A Casandra Sabag Hillen
Desolada, sin el tigre, la casa calla. Mustio silencio que reclama. No hay quien responda al recuerdo del eco de sus feroces andanzas, el tigre brincó por la ventana, por la promesa de sol de primavera, a la seducción de los olores de las tiernas presas. Cansado de sus vueltas por la estancia, de jugar a la criatura doméstica, de hacerse la manicura sobre los sillones de mimbre de la terraza. El tigre, al saltar, rompió los vidrios de la ventana, sobre el charco de esquirlas, se ha herido una pata. El tigre sangra. Sobre praderas o bosques o entre las selvas asfálticas, traza la ruta roja de sus pasos libres, con el polvo de los caminos cicatriza sus ansias.
Por la casa, entra el viento desde la ventana quebrada. Huele a vidrio roto, a eco de estruendo, a sangre de tigre aun fluyendo. Pero debajo de todo eso, a pesar de los afanes del viento, se germina el inconfundible olor del silencio. Cuando no se escucha nada, la memoria busca, desesperada, con qué llenarse las ganas; la mirada hace viajes rápidos de los sillones a la recámara, piensa en las horas del sueño sobre el tapete al pie de la cama, puede ver restos del pelaje pardo por todo el suelo, piensa en la lengua ancha y rosada que abatía el ocio con sesiones de limpieza cada vez más largas. La mirada le dice a la memoria que por todos lados hay restos del gran felino, que sus uñas quedaron marcadas en zarpazos alegres por las esquinas, que sus costados aun se tallan a los muros buscando caricias.

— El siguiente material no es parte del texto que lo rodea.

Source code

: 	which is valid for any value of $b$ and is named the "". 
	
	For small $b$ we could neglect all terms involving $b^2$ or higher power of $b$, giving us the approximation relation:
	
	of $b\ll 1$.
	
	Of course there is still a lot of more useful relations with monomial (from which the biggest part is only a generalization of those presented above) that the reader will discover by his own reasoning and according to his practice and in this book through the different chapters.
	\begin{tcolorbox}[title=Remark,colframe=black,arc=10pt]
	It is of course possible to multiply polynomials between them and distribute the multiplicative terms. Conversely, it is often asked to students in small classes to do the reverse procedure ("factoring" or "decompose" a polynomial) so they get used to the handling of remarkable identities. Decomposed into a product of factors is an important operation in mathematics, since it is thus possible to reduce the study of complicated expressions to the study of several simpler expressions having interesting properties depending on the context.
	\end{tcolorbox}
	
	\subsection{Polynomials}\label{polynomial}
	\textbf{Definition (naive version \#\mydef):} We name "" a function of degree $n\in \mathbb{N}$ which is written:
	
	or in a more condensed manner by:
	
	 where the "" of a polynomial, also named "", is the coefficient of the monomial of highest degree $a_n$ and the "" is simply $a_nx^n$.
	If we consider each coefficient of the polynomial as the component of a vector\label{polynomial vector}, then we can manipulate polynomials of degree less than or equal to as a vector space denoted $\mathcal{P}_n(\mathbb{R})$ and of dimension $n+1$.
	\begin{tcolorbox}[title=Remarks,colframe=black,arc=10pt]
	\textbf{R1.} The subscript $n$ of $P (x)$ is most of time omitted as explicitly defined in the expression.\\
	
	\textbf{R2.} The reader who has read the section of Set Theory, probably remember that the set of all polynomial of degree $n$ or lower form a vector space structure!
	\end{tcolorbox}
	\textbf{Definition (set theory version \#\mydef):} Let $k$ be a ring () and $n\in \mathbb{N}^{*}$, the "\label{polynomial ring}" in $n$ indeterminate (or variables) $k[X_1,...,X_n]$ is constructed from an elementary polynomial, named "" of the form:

Entonces la casa siente, entre el viento que le remueve los recuerdos, que va y que viene, siente circular ese fuerte olor que persiste en el abandono y el silencio. La casa huele a tigre –tal vez ese sea el olor de su silencio-, porque alguna vez, ya no se sabe hace cuánto, hubo un tigre manso paseando por sus cuartos; un tigre alegre echado sobre sus tapetes; un tigre hambriento del medio día rascando, con maullidos de minino, sobre las baldosas de la cocina; un tigre de invierno disfrutando el calor del encierro; y luego, ese tigre final pestífero carnicero, que en salto sordo de bestia feroz rompió un vidrio y escapó.

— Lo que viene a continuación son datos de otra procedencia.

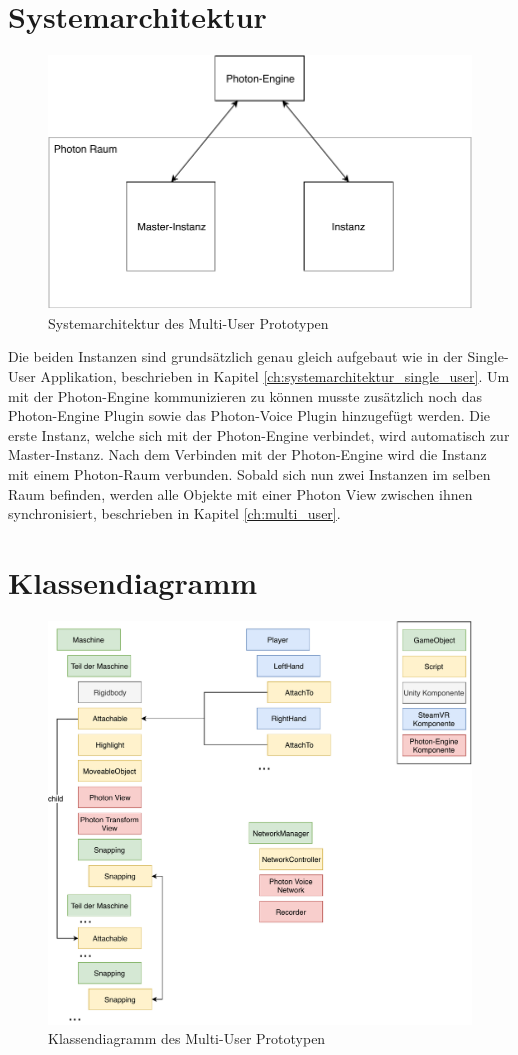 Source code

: \section{Systemarchitektur}
\begin{figure}[h!]
	\centering
	\includegraphics[keepaspectratio,width=0.60\linewidth]{img/ArchitekturT2.pdf}
	\caption{Systemarchitektur des Multi-User Prototypen}
	\label{fig:systemarchitektur_mutli_user}
\end{figure}

Die beiden Instanzen sind grundsätzlich genau gleich aufgebaut wie in der Single-User Applikation, beschrieben in Kapitel \ref{ch:systemarchitektur_single_user}. Um mit der Photon-Engine kommunizieren zu können musste zusätzlich noch das Photon-Engine Plugin sowie das Photon-Voice Plugin hinzugefügt werden. Die erste Instanz, welche sich mit der Photon-Engine verbindet, wird automatisch zur Master-Instanz. Nach dem Verbinden mit der Photon-Engine wird die Instanz mit einem Photon-Raum verbunden. Sobald sich nun zwei Instanzen im selben Raum befinden, werden alle Objekte mit einer Photon View zwischen ihnen synchronisiert, beschrieben in Kapitel \ref{ch:multi_user}.

\section{Klassendiagramm}

\begin{figure}[h!]
	\centering
	\includegraphics[keepaspectratio,width=0.65\linewidth]{img/Klassendiagramm_T2.pdf}
	\caption{Klassendiagramm des Multi-User Prototypen}
	\label{fig:klassendiagramm_multi_user}
\end{figure}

La historia del tigre, entonces, es lo de menos. Es el olor del tigre, su presencia permanente, la sensación de él a la vuelta de cada pasillo de la casa, su recuerdo inevitable que nos hace caricias peludas en el sueño de las madrugadas; ese olor que nos despierta las ganas, nos levanta en las noches, nos pide que sigamos llevándole la carne a la boca para que no se olvide de sus sueños de caza. Así la que pinta se levanta, pasa sus manos sobre los lienzos, cuestiona, imagina, casi sin creer hace sombras sobre las líneas, juega al milagro del volumen, desnuda los pies de las mujeres de sus pinturas, deja que germine la dualidad; a las ganas de hacer no las puede dejar de alimentar, bestias feroces de nuestros interiores, mininas mimadas de todas nuestras habitaciones.